Records from a collection:
------------------------------

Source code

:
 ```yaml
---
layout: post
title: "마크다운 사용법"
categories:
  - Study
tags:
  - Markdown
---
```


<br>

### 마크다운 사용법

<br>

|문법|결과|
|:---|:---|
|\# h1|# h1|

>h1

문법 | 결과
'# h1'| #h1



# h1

------------------------------

Print the records again in full, exactly as they appear above.

Source code

:
 ```yaml
---
layout: post
title: "마크다운 사용법"
categories:
  - Study
tags:
  - Markdown
---
```


<br>

### 마크다운 사용법

<br>

|문법|결과|
|:---|:---|
|\# h1|# h1|

>h1

문법 | 결과
'# h1'| #h1



# h1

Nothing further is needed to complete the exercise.